Commonly, this is done in two steps:

hash = hash_function(key)
index = hash % array_size

A value can then be stored in the array:

arr[index] = val

It’s possible that a key maps to the same index as another key. This is known as a collision. The process of handling a collision is known as collision resolution.

The two most common strategies for collision resolution are chaining and open addressing.

Chaining is where each item in the backing array is a list. When an item is added to the array at an index, it’s added to corresponding list.

Open addressing handles collisions by searching for an empty slot in the array while following a deterministic sequence. This checking is known as probing, and the sequence is known as a probing sequence. A simple probing sequence is to check each slot one after the other.

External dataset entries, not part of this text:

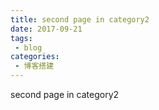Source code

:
 ```yaml
---
title: second page in category2
date: 2017-09-21
tags:
 - blog
categories: 
 - 博客搭建
---
```


second page in category2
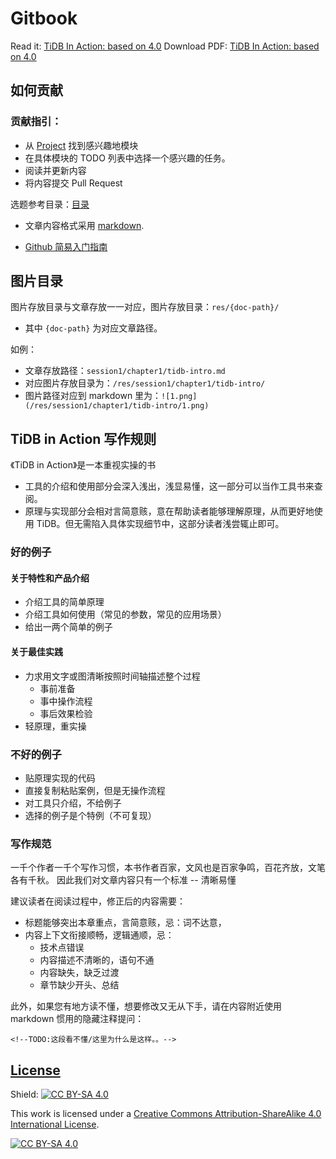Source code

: # Gitbook

Read it: [TiDB In Action: based on 4.0](https://book.tidb.io/)
Download PDF: [TiDB In Action: based on 4.0](https://raw.githubusercontent.com/pingcap-incubator/tidb-in-action/gh-pages/book.pdf)

## 如何贡献
### 贡献指引：
* 从 [Project](https://github.com/pingcap-incubator/tidb-in-action/projects) 找到感兴趣地模块
* 在具体模块的 TODO 列表中选择一个感兴趣的任务。
* 阅读并更新内容
* 将内容提交 Pull Request

选题参考目录：[目录](SUMMARY.md) 

* 文章内容格式采用 [markdown](https://daringfireball.net/projects/markdown/syntax). 

* [Github 简易入门指南](Github-handbook.pdf)

## 图片目录

图片存放目录与文章存放一一对应，图片存放目录：`res/{doc-path}/`
- 其中 `{doc-path}` 为对应文章路径。

如例：
- 文章存放路径：`session1/chapter1/tidb-intro.md` 
- 对应图片存放目录为：`/res/session1/chapter1/tidb-intro/`
- 图片路径对应到 markdown 里为：`![1.png](/res/session1/chapter1/tidb-intro/1.png)`
 

## TiDB in Action 写作规则

 《TiDB in Action》是一本重视实操的书
 - 工具的介绍和使用部分会深入浅出，浅显易懂，这一部分可以当作工具书来查阅。
 - 原理与实现部分会相对言简意赅，意在帮助读者能够理解原理，从而更好地使用 TiDB。但无需陷入具体实现细节中，这部分读者浅尝辄止即可。

### 好的例子

#### 关于特性和产品介绍

* 介绍工具的简单原理
* 介绍工具如何使用（常见的参数，常见的应用场景）
* 给出一两个简单的例子

#### 关于最佳实践

* 力求用文字或图清晰按照时间轴描述整个过程
    * 事前准备
    * 事中操作流程
    * 事后效果检验
* 轻原理，重实操

### 不好的例子

* 贴原理实现的代码
* 直接复制粘贴案例，但是无操作流程
* 对工具只介绍，不给例子
* 选择的例子是个特例（不可复现）

### 写作规范

一千个作者一千个写作习惯，本书作者百家，文风也是百家争鸣，百花齐放，文笔各有千秋。
因此我们对文章内容只有一个标准 -- 清晰易懂

建议读者在阅读过程中，修正后的内容需要：
- 标题能够突出本章重点，言简意赅，忌：词不达意，
- 内容上下文衔接顺畅，逻辑通顺，忌：
  - 技术点错误
  - 内容描述不清晰的，语句不通
  - 内容缺失，缺乏过渡
  - 章节缺少开头、总结

此外，如果您有地方读不懂，想要修改又无从下手，请在内容附近使用 markdown 惯用的隐藏注释提问：

```
<!--TODO:这段看不懂/这里为什么是这样。。-->
```


## [License](LICENSE)

Shield: [![CC BY-SA 4.0][cc-by-sa-shield]][cc-by-sa]

This work is licensed under a [Creative Commons Attribution-ShareAlike 4.0
International License][cc-by-sa].

[![CC BY-SA 4.0][cc-by-sa-image]][cc-by-sa]

[cc-by-sa]: http://creativecommons.org/licenses/by-sa/4.0/
[cc-by-sa-image]: https://licensebuttons.net/l/by-sa/4.0/88x31.png
[cc-by-sa-shield]: https://img.shields.io/badge/License-CC%20BY--SA%204.0-lightgrey.svg

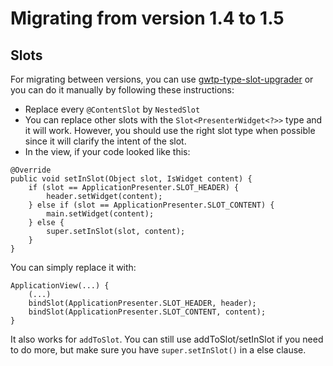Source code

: # Migrating from version 1.4 to 1.5

## Slots
For migrating between versions, you can use [gwtp-type-slot-upgrader]({{#gwtp.doc.url.slot_migration_tool}}) or you can do it manually by following these instructions:

* Replace every `@ContentSlot` by `NestedSlot`
* You can replace other slots with the `Slot<PresenterWidget<?>>` type and it will work. However, you should use the right slot type when possible since it will clarify the intent of the slot.
* In the view, if your code looked like this:
```
@Override
public void setInSlot(Object slot, IsWidget content) {
    if (slot == ApplicationPresenter.SLOT_HEADER) {
        header.setWidget(content);
    } else if (slot == ApplicationPresenter.SLOT_CONTENT) {
        main.setWidget(content);
    } else {
        super.setInSlot(slot, content);
    }
}
```
You can simply replace it with:
```
ApplicationView(...) {
	(...)
    bindSlot(ApplicationPresenter.SLOT_HEADER, header);
    bindSlot(ApplicationPresenter.SLOT_CONTENT, content);
}
```
It also works for `addToSlot`. You can still use addToSlot/setInSlot if you need to do more, but make sure you have `super.setInSlot()` in a else clause.

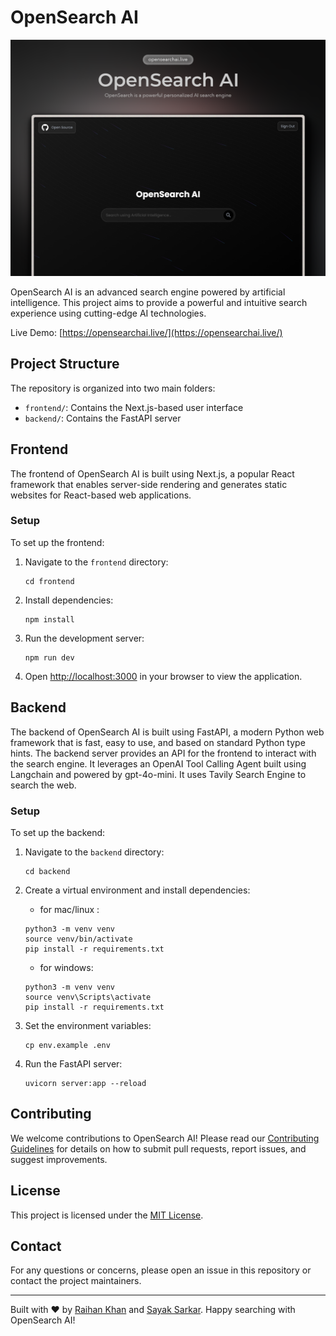 # OpenSearch AI

![OpenSearch AI](assets/opensearch_ai_mockup.png)

OpenSearch AI is an advanced search engine powered by artificial intelligence. This project aims to provide a powerful and intuitive search experience using cutting-edge AI technologies.

Live Demo: [https://opensearchai.live/](https://opensearchai.live/)

## Project Structure

The repository is organized into two main folders:

- `frontend/`: Contains the Next.js-based user interface
- `backend/`: Contains the FastAPI server

## Frontend

The frontend of OpenSearch AI is built using Next.js, a popular React framework that enables server-side rendering and generates static websites for React-based web applications.

### Setup

To set up the frontend:

1. Navigate to the `frontend` directory:
   ```
   cd frontend
   ```

2. Install dependencies:
   ```
   npm install
   ```

3. Run the development server:
   ```
   npm run dev
   ```

4. Open [http://localhost:3000](http://localhost:3000) in your browser to view the application.

## Backend

The backend of OpenSearch AI is built using FastAPI, a modern Python web framework that is fast, easy to use, and based on standard Python type hints. The backend server provides an API for the frontend to interact with the search engine. It leverages an OpenAI Tool Calling Agent built using Langchain and powered by gpt-4o-mini. It uses Tavily Search Engine to search the web.

### Setup

To set up the backend:

1. Navigate to the `backend` directory:
   ```
   cd backend
   ```

2. Create a virtual environment and install dependencies:
    - for mac/linux :
   ```
   python3 -m venv venv
   source venv/bin/activate
   pip install -r requirements.txt
   ```
   - for windows:
   ```
   python3 -m venv venv
   source venv\Scripts\activate
   pip install -r requirements.txt
   ```


3. Set the environment variables:
   ```
   cp env.example .env
   ```

3. Run the FastAPI server:
   ```
   uvicorn server:app --reload
   ```

## Contributing

We welcome contributions to OpenSearch AI! Please read our [Contributing Guidelines](CONTRIBUTING.md) for details on how to submit pull requests, report issues, and suggest improvements.

## License

This project is licensed under the [MIT License](LICENSE).

## Contact

For any questions or concerns, please open an issue in this repository or contact the project maintainers.

---

Built with ❤️ by [Raihan Khan](https://raihankhan.dev/links) and [Sayak Sarkar](https://sayaksarkar.dev/). Happy searching with OpenSearch AI!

Figure 2: A hash table using open addressing

This post will look at hash tables in CPython, which uses open addressing.

So what are the benefit of hash tables?

Why use hash tables?

Commonly, dictionaries are implemented with either search trees (which will be covered in future posts), or hash tables.

Hash tables are (slightly) simpler to implement than search trees and have better average-case performance.

CPython in particular uses hash tables because, compared to B-trees, hash tables give “better performance for lookup (the most common operation by far) under most circumstances, and the implementation is simpler” (according to the Python docs).

Although hash tables have better average-case performance than search trees, they have poorer worst-case behavior.

The time complexity for hash table operations:

Operation	Average-case	Amortized Worst-case
Search	O(1)	O(n)
Insertion	O(1)	O(n)
Deletion	O(1)	O(n)

The time complexity of red-black trees (a kind of search tree):

Operation	Average-case	Amortized Worst-case
Search	O(log n)	O(log n)
Insertion	O(log n)	O(log n)
Deletion	O(log n)	O(log n)

Because the worst-case time complexity for search tree operations is generally a consistent O(log n), search trees are often preferred in systems where large pauses for rebalancing/ reallocating introduces unacceptable latency (like the high-resolution timer code in Linux).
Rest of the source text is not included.